The exhibition revolves around a large-scale soap cast of Hampstead Heath’s infamous “fuck tree,” whose bark is notoriously polished due to its nocturnal use by the gay cruising community over decades.
Employing light and scent as key elements in his sculptural work, Yeung will transform the gallery to interrogate his emotional connection with Hampstead Heath, a park popular among cruisers since the 19th Century, while exploring the fluid interplay between night and day, public and private life, hiding from others and being seen.
Yeung’s exhibition is commissioned and produced by Gasworks in partnership with Para Site, Hong Kong.

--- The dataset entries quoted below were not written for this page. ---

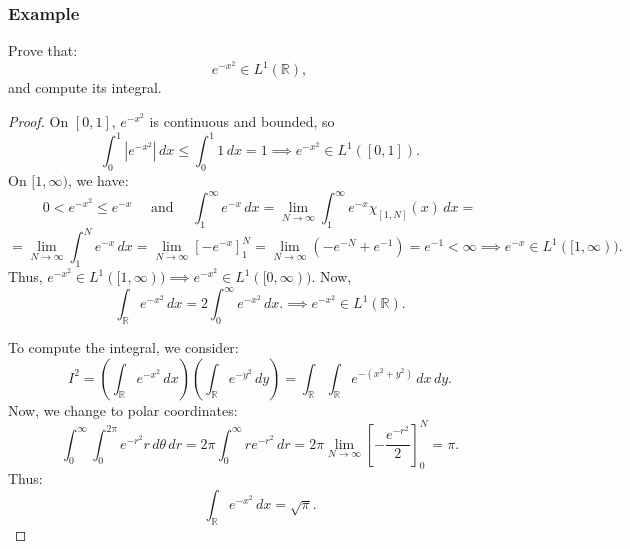 \documentclass[11pt]{article}
\begin{document}
\subsubsection*{Example}
Prove that:
\[e^{-x^2} \in L^1(\mathbb{R}),\]
and compute its integral.
\begin{center}
\end{center}

\begin{proof}
On \([0, 1]\), \(e^{-x^2}\) is continuous and bounded, so 
\[\int_0^1 \left|e^{-x^2}\right| \,dx \leq \int_0^1 1 \,dx = 1 \implies e^{-x^2} \in L^1([0, 1]).\]
On \([1, \infty)\), we have:
\[0 < e^{-x^2} \leq e^{-x} \quad \text{ and } \quad \int_1^{\infty} e^{-x} \,dx = \lim_{N \to \infty} \int_1^{\infty} e^{-x} \chi_{[1, N]}(x) \,dx = \]
\[= \lim_{N \to \infty} \int_1^{N} e^{-x} \,dx = \lim_{N \to \infty} \left[-e^{-x}\right]_1^{N} = \lim_{N \to \infty} \left(-e^{-N} + e^{-1}\right) = e^{-1} < \infty \implies e^{-x} \in L^1([1, \infty)).\]
Thus, \(e^{-x^2} \in L^1([1, \infty)) \implies e^{-x^2} \in L^1([0, \infty))\).
Now, 
\[\int_{\mathbb{R}} e^{-x^2} \,dx = 2 \int_0^{\infty} e^{-x^2} \,dx. \implies e^{-x^2} \in L^1(\mathbb{R}).\]

To compute the integral, we consider:
\[I^2 = \left(\int_{\mathbb{R}} e^{-x^2} \,dx\right) \left(\int_{\mathbb{R}} e^{-y^2} \,dy\right) = \int_{\mathbb{R}} \int_{\mathbb{R}} e^{-(x^2 + y^2)} \,dx \,dy.\]
Now, we change to polar coordinates:
\[\int_0^{\infty} \int_0^{2\pi} e^{-r^2} r \,d\theta \,dr = 2\pi \int_0^{\infty} r e^{-r^2} \,dr = 2\pi \lim_{N \to \infty}\left[-\frac{e^{-r^2}}{2}\right]_0^{N} = \pi.\]
Thus:
\[\int_{\mathbb{R}} e^{-x^2} \,dx = \sqrt{\pi}.\]
\end{proof}
\end{document}
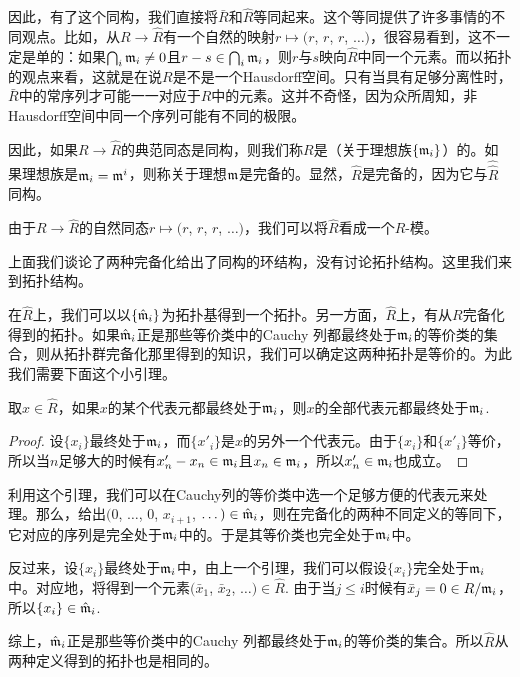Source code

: 因此，有了这个同构，我们直接将$\bar R$和$\hat R$等同起来。这个等同提供了许多事情的不同观点。比如，从$R\to \hat R$有一个自然的映射$r\mapsto (r$, $r$, $r$, $\dots)$，很容易看到，这不一定是单的：如果$\bigcap_i \mathfrak{m}_i\neq 0$且$r-s\in \bigcap_i \mathfrak{m}_i$，则$r$与$s$映向$\hat R$中同一个元素。而以拓扑的观点来看，这就是在说$R$是不是一个Hausdorff空间。只有当具有足够分离性时，$\bar R$中的常序列才可能一一对应于$R$中的元素。这并不奇怪，因为众所周知，非Hausdorff空间中同一个序列可能有不同的极限。

因此，如果$R\to \hat R$的典范同态是同构，则我们称$R$是（关于理想族$\{\mathfrak{m}_i\}$）的。如果理想族是$\mathfrak{m}_i=\mathfrak{m}^i$，则称关于理想$\mathfrak{m}$是完备的。显然，$\hat R$是完备的，因为它与$\hat{\hat R}$同构。

由于$R\to \hat R$的自然同态$r\mapsto (r$, $r$, $r$, $\dots)$，我们可以将$\hat R$看成一个$R$-模。

\begin{para}
上面我们谈论了两种完备化给出了同构的环结构，没有讨论拓扑结构。这里我们来到拓扑结构。

在$\hat R$上，我们可以以$\{\hat {\mathfrak{m}}_i\}$为拓扑基得到一个拓扑。另一方面，$\hat R$上，有从$R$完备化得到的拓扑。如果$\hat {\mathfrak{m}}_i$正是那些等价类中的Cauchy 列都最终处于$\mathfrak{m}_i$的等价类的集合，则从拓扑群完备化那里得到的知识，我们可以确定这两种拓扑是等价的。为此我们需要下面这个小引理。

\begin{lem}
取$x\in \hat R$，如果$x$的某个代表元都最终处于$\mathfrak{m}_i$，则$x$的全部代表元都最终处于$\mathfrak{m}_i$.
\end{lem}

\begin{proof}
设$\{x_i\}$最终处于$\mathfrak{m}_i$，而$\{x'_i\}$是$x$的另外一个代表元。由于$\{x_i\}$和$\{x'_i\}$等价，所以当$n$足够大的时候有$x'_n-x_n\in \mathfrak{m}_i$且$x_n\in \mathfrak{m}_i$，所以$x'_n\in \mathfrak{m}_i$也成立。
\end{proof}

利用这个引理，我们可以在Cauchy列的等价类中选一个足够方便的代表元来处理。那么，给出$(0$, $\dots$, $0$, $x_{i+1}$, $\dots)\in \hat{\mathfrak{m}}_i$，则在完备化的两种不同定义的等同下，它对应的序列是完全处于$\mathfrak{m}_i$中的。于是其等价类也完全处于$\mathfrak{m}_i$中。

反过来，设$\{x_i\}$最终处于$\mathfrak{m}_i$中，由上一个引理，我们可以假设$\{x_i\}$完全处于$\mathfrak{m}_i$中。对应地，将得到一个元素$(\bar{x}_1$, $\bar{x}_2$, $\dots)\in \hat{R}$. 由于当$j\leq i$时候有$\bar{x}_j=0 \in R/\mathfrak{m}_i$，所以$\{x_i\}\in \hat{\mathfrak{m}}_i$. 

综上，$\hat {\mathfrak{m}}_i$正是那些等价类中的Cauchy 列都最终处于$\mathfrak{m}_i$的等价类的集合。所以$\hat R$从两种定义得到的拓扑也是相同的。
\end{para}

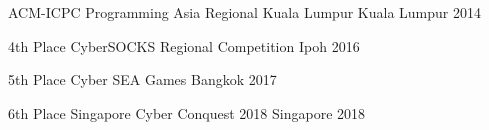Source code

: 



\begin{cvhonors}

  \cvhonor
    {}
    {ACM-ICPC Programming Asia Regional Kuala Lumpur} 
    {Kuala Lumpur} 
    {2014} 

  \cvhonor
    {4th Place} 
    {CyberSOCKS Regional Competition} 
    {Ipoh} 
    {2016} 

  \cvhonor
    {5th Place} 
    {Cyber SEA Games} 
    {Bangkok} 
    {2017} 

  \cvhonor
    {6th Place} 
    {Singapore Cyber Conquest 2018} 
    {Singapore} 
    {2018} 

\end{cvhonors}




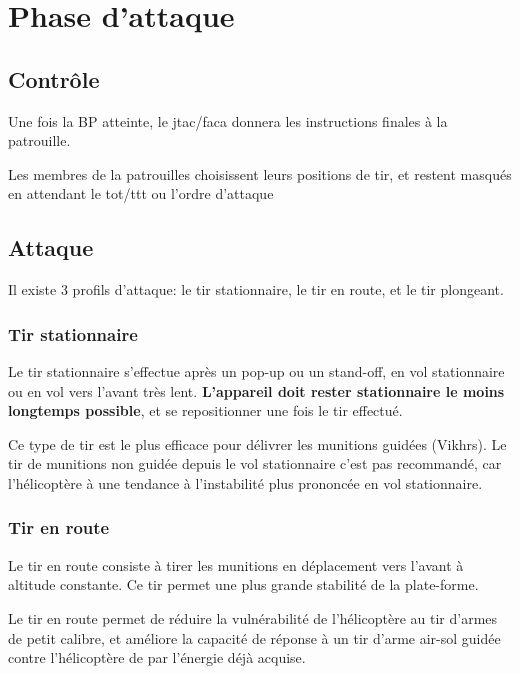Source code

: \section{Phase d’attaque}

\subsection{Contrôle}

\e
    \item Une fois la BP atteinte, le \gls{jtac}/\gls{faca} donnera les instructions finales à la patrouille.
    \item Les membres de la patrouilles choisissent leurs positions de tir, et restent masqués en attendant le \gls{tot}/\gls{ttt} ou l’ordre d’attaque
\ed

\subsection{Attaque}

\e
    \item Il existe 3 profils d’attaque: le tir stationnaire, le tir en route, et le tir plongeant.
\ed

\subsubsection{Tir stationnaire}

\e
    \item
    Le tir stationnaire s’effectue après un pop-up ou un stand-off, en vol stationnaire ou en vol vers l'avant très lent. \textbf{L’appareil doit rester stationnaire le moins longtemps possible}, et se repositionner une fois le tir effectué.
    \item
    Ce type de tir est le plus efficace pour délivrer les munitions guidées (Vikhrs). Le tir de munitions non guidée depuis le vol stationnaire c’est pas recommandé, car l’hélicoptère à une tendance à l’instabilité plus prononcée en vol stationnaire.
\ed

\subsubsection{Tir en route}

\e
    \item Le tir en route consiste à tirer les munitions en déplacement vers l’avant à altitude constante. Ce tir permet une plus grande stabilité de la plate-forme.
    \item
    Le tir en route permet de réduire la vulnérabilité de l’hélicoptère au tir d’armes de petit calibre, et améliore la capacité de réponse à un tir d’arme air-sol guidée contre l’hélicoptère de par l’énergie déjà acquise.
\ed

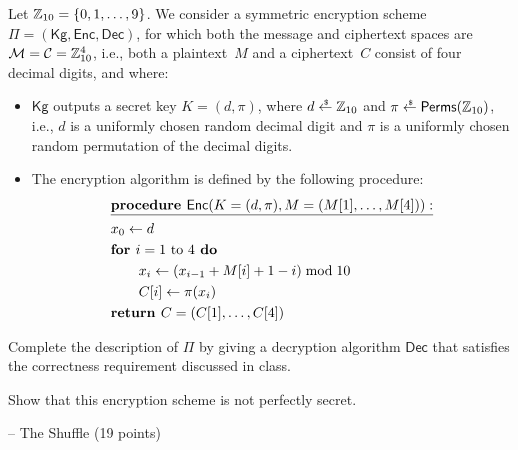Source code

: \documentclass{homework}
\def\Kg{{\mathsf{Kg}}}
\def\Enc{{\mathsf{Enc}}}
\def\Dec{{\mathsf{Dec}}}
\def\Perms{{\mathsf{Perms}}}
\begin{document}
Let ${{\mathbb{Z}}_{10}=\{0,1,\dots,9\}}$.
We consider a symmetric encryption scheme ${\Pi=(\Kg,\Enc,\Dec)}$, for which both the message and ciphertext spaces are
${{\mathcal{M}}={\mathcal{C}}={\mathbb{Z}}_{10}^4}$, i.e.,
both a plaintext~$M$ and a ciphertext~$C$ consist of four decimal digits, and where:
\begin{itemize}
\item $\Kg$ outputs a secret key $K = (d,\pi)$, where
${d\draws\doubleZ_{10}}$ and ${\pi\draws\Perms(\doubleZ_{10})}$,
i.e.,
$d$ is a uniformly chosen random decimal digit and
$\pi$ is a uniformly chosen random permutation of the decimal digits.
\item 
The encryption algorithm is defined by the following procedure:
\begin{align*}
&\underline{\textbf{procedure }\Enc(K=(d,\pi),M=(M[1],\dots,M[4])):}\\
&x_0\gets d\\
&\textbf{for }i=1\textup{ to }4\textbf{ do}\\
&\qquad x_i\gets(x_{i-1}+M[i]+1 - i)\bmod 10\\
&\qquad C[i]\gets\pi(x_i)\\
&\textbf{return }C=(C[1],\dots,C[4])
\end{align*}
\end{itemize}
\begin{subtasks}
\item{}
Complete the description of $\Pi$ by giving a decryption algorithm $\Dec$
that satisfies the correctness requirement discussed in class.
\item{}
Show that this encryption scheme is not perfectly secret.
\end{subtasks}


%
%
%
%

 -- The Shuffle (19 points)
\end{document}

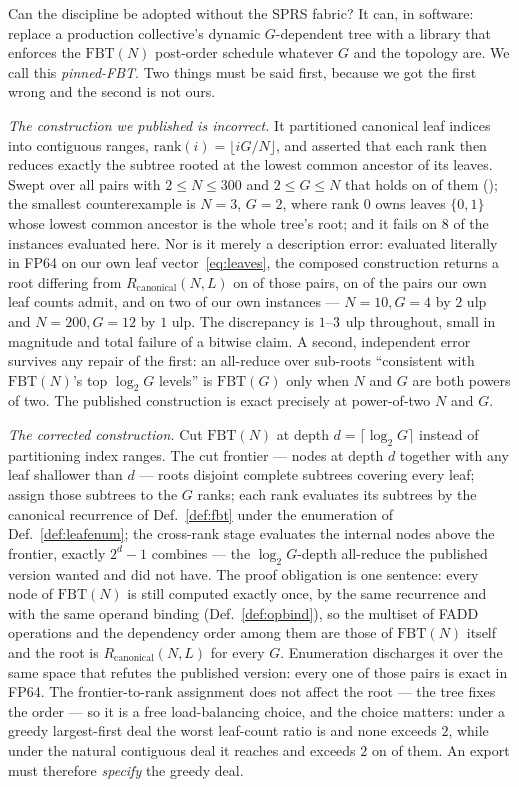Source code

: \documentclass[journal,10pt]{IEEEtran}
\theoremstyle{plain}
\theoremstyle{definition}
\theoremstyle{remark}
\newcommand{\FBT}{\ensuremath{\mathrm{FBT}}}
\newcommand{\Rcan}{\ensuremath{R_{\mathrm{canonical}}}}
\newcommand{\sprs}{\textsc{SPRS}}
\begin{document}
Can the discipline be adopted without the \sprs{} fabric? It can, in software:
replace a production collective's dynamic $G$-dependent tree with a library
that enforces the $\FBT(N)$ post-order schedule whatever $G$ and the topology
are. We call this \emph{pinned-FBT}. Two things must be said first, because we
got the first wrong and the second is not ours.

\emph{The construction we published is incorrect.} It partitioned canonical
leaf indices into contiguous ranges, $\mathrm{rank}(i) = \lfloor iG/N \rfloor$,
and asserted that each rank then reduces exactly the subtree rooted at the
lowest common ancestor of its leaves. Swept over all \SweepPairs{} pairs with
$2 \le N \le 300$ and $2 \le G \le N$ that holds on \SweepStepOneHolds{} of
them (\SweepStepOnePct{}); the smallest counterexample is $N=3$, $G=2$, where
rank $0$ owns leaves $\{0,1\}$ whose lowest common ancestor is the whole
tree's root; and it fails on $8$ of the \SuiteSize{} instances evaluated here.
Nor is it merely a description error: evaluated literally in FP64 on our own
leaf vector~\eqref{eq:leaves}, the composed construction returns a root
differing from $\Rcan(N,L)$ on \PinIrMismatch{} of those pairs, on
\SweepRootDivergePct{} of the \PinSuitePairs{} pairs our own leaf counts
admit, and on two of our own instances --- $N=10, G=4$ by $2$ ulp and
$N=200, G=12$ by $1$ ulp. The discrepancy is $1$--$\PinIrUlp{}$ ulp
throughout, small in magnitude and total failure of a bitwise claim. A second,
independent error survives any repair of the first: an all-reduce over
sub-roots ``consistent with $\FBT(N)$'s top $\log_2 G$ levels'' is $\FBT(G)$
only when $N$ and $G$ are both powers of two. The published construction is
exact precisely at power-of-two $N$ and $G$.

\emph{The corrected construction.} Cut $\FBT(N)$ at depth
$d = \lceil \log_2 G \rceil$ instead of partitioning index ranges. The cut
frontier --- nodes at depth $d$ together with any leaf shallower than $d$ ---
roots disjoint complete subtrees covering every leaf; assign those subtrees to
the $G$ ranks; each rank evaluates its subtrees by the canonical recurrence of
Def.~\ref{def:fbt} under the enumeration of Def.~\ref{def:leafenum}; the
cross-rank stage evaluates the internal nodes above the frontier, exactly
$2^{d}-1$ combines --- the $\log_2 G$-depth all-reduce the published version
wanted and did not have. The proof obligation is one sentence: every node of
$\FBT(N)$ is still computed exactly once, by the same recurrence and with the
same operand binding (Def.~\ref{def:opbind}), so the multiset of FADD
operations and the dependency order among them are those of $\FBT(N)$ itself
and the root is $\Rcan(N,L)$ for every $G$. Enumeration discharges it over the
same space that refutes the published version: every one of those
\SweepPairs{} pairs is exact in FP64. The frontier-to-rank assignment does not
affect the root --- the tree fixes the order --- so it is a free
load-balancing choice, and the choice matters: under a greedy largest-first
deal the worst leaf-count ratio is \PinImbLpt{} and none exceeds $2$, while
under the natural contiguous deal it reaches \PinImbContig{} and exceeds $2$
on \PinImbContigOver{} of them. An export must therefore \emph{specify} the
greedy deal.
\end{document}
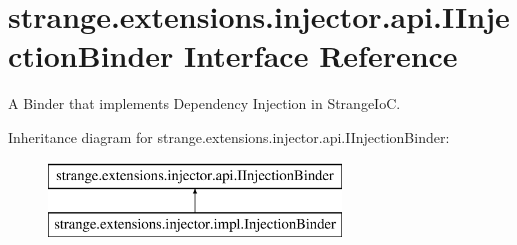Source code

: \hypertarget{interfacestrange_1_1extensions_1_1injector_1_1api_1_1_i_injection_binder}{\section{strange.\-extensions.\-injector.\-api.\-I\-Injection\-Binder Interface Reference}
\label{interfacestrange_1_1extensions_1_1injector_1_1api_1_1_i_injection_binder}
}


A Binder that implements Dependency Injection in Strange\-Io\-C.  


Inheritance diagram for strange.\-extensions.\-injector.\-api.\-I\-Injection\-Binder\-:\begin{figure}[H]
\begin{center}
\leavevmode
\includegraphics[height=2.000000cm]{interfacestrange_1_1extensions_1_1injector_1_1api_1_1_i_injection_binder}
\end{center}
\end{figure}
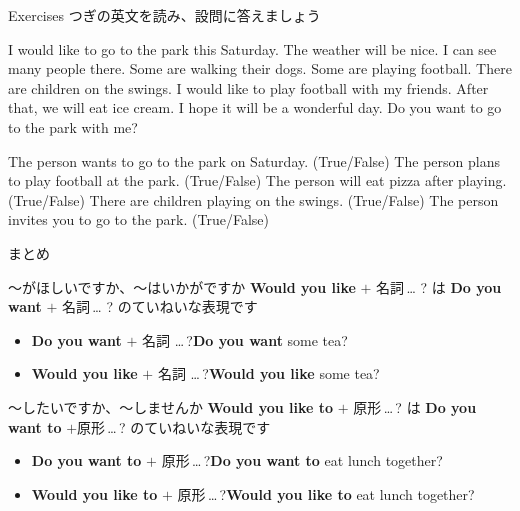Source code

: \documentclass[aspectratio=169,xcolor={dvipsnames,table}]{beamer}
\begin{document}
\begin{frame}[plain]{Exercises}
つぎの英文を読み、設問に答えましょう
 \begin{tcolorbox}[colframe=NavyBlue!20,
  colback=NavyBlue!10!white,
  colbacktitle=NavyBlue!40!white,
  coltitle=black, fonttitle=\bfseries,
  title=A Day at the Park]
I would like to go to the park this Saturday. The weather will be nice. I can see many people there. Some are walking their dogs. Some are playing football. There are children on the swings. I would like to play football with my friends. After that, we will eat ice cream. I hope it will be a wonderful day. Do you want to go to the park with me?
\end{tcolorbox}
The person wants to go to the park on Saturday. (True/False)
The person plans to play football at the park. (True/False)
The person will eat pizza after playing. (True/False)
There are children playing on the swings. (True/False)
The person invites you to go to the park. (True/False)

\end{frame}
\begin{frame}[plain]{まとめ}
\begin{block}{～がほしいですか、～はいかがですか}\small
\textbf{Would you like} $+$ 名詞\,\ldots\,\,?\,\,は\,\,\textbf{Do you want} $+$ 名詞\,\ldots\,\,?\,\,のていねいな表現です
\begin{itemize}[square]\small
 \item \textbf{Do you want} $+$ 名詞 \ldots\,?\hfill{\scriptsize \textbf{Do you want} some tea?}
 \item \textbf{Would you like} $+$ 名詞 \ldots\,?\hfill{\scriptsize \textbf{Would you like} some tea?}
       \end{itemize}
\end{block}

\begin{block}{～したいですか、～しませんか}\small
\textbf{Would you like to} $+$ 原形\,\ldots\,?\,\,は\,\,\textbf{Do you want to} $+$原形\,\ldots\,?\,\,のていねいな表現です
\begin{itemize}[square]\small
 \item \textbf{Do you want to} $+$ 原形\,\ldots\,?\hfill{\scriptsize \textbf{Do you want to} eat lunch together?}
 \item \textbf{Would you like to} $+$ 原形\,\ldots\,?\hfill{\scriptsize \textbf{Would you like to} eat lunch together?}
       \end{itemize}
\end{block}
\end{frame}
\end{document}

All Gasworks’ exhibitions are supported by Catherine Petitgas and Gasworks Exhibitions Supporters.
Residencies programme
Gasworks’ residencies programme offers studios to international artists for a fully-funded three-month residency to develop new work and research on site. Confirmed artists for 2023 include: Ivy Brandie Chemutai Ng’ok (Kenya) Supported by Mercedes Vilardell; Leslie-Anne Cao (Philippines) Supported by Mercedes Zobel and Outset; Christian Salablanca Díaz (Costa Rica) Supported by the Shelagh Wakely bequest, administered by the Elephant Trust; Francis Offman (Italy) Supported by Fondazione Memmo; Cheong See Min (Malaysia) Supported by the Institutum; Agrade Camíz (Brazil) Supported by Gasworks’ Brazilian Residency Patrons’ Circle; Clara Esborraz (Argentina) Supported by Erica Roberts and developed in partnership with URRA and arteBA; Blanca Gracia (Spain) Supported by Acción Cultural Española (AC/E) and Dafe Oboro (Nigeria), winner of the Access ART X Prize.
Participation programme
Bryan Giuseppi Rodriguez Cambana is our current Participation Artist in Residence, working collaboratively with Latin American communities in our neighbourhood.
In early 2023, Cambana will present the outcome of his 8-month residency, stemming from a series of free English classes and workshops with local community groups. This residency is funded by the City Bridge Trust.
Gasworks is supported by Arts Council, England.